*** Given records ***
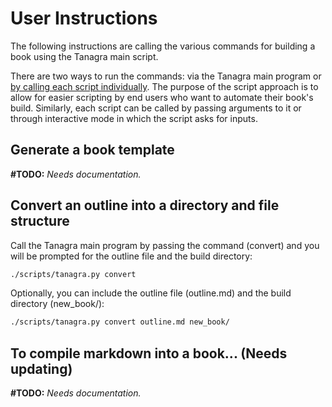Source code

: # User Instructions
The following instructions are calling the various commands for building a book using the Tanagra main script.

There are two ways to run the commands: via the Tanagra main program or [by calling each script individually](scripting-instructions.md). The purpose of the script approach is to allow for easier scripting by end users who want to automate their book's build. Similarly, each script can be called by passing arguments to it or through interactive mode in which the script asks for inputs.

## Generate a book template
**#TODO:** _Needs documentation._

## Convert an outline into a directory and file structure
Call the Tanagra main program by passing the command (convert) and you will be prompted for the outline file and the build directory:
```bash
./scripts/tanagra.py convert
```

Optionally, you can include the outline file (outline.md) and the build directory (new_book/):
```bash
./scripts/tanagra.py convert outline.md new_book/
```

## To compile markdown into a book... (Needs updating)
**#TODO:** _Needs documentation._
*** End of Given records ***
Task details: Print exactly the lines between the line with "## Convert an" and the final line of the records above, both included.

Answer space:
## Convert an outline into a directory and file structure
Call the Tanagra main program by passing the command (convert) and you will be prompted for the outline file and the build directory:
```bash
./scripts/tanagra.py convert
```

Optionally, you can include the outline file (outline.md) and the build directory (new_book/):
```bash
./scripts/tanagra.py convert outline.md new_book/
```

## To compile markdown into a book... (Needs updating)
**#TODO:** _Needs documentation._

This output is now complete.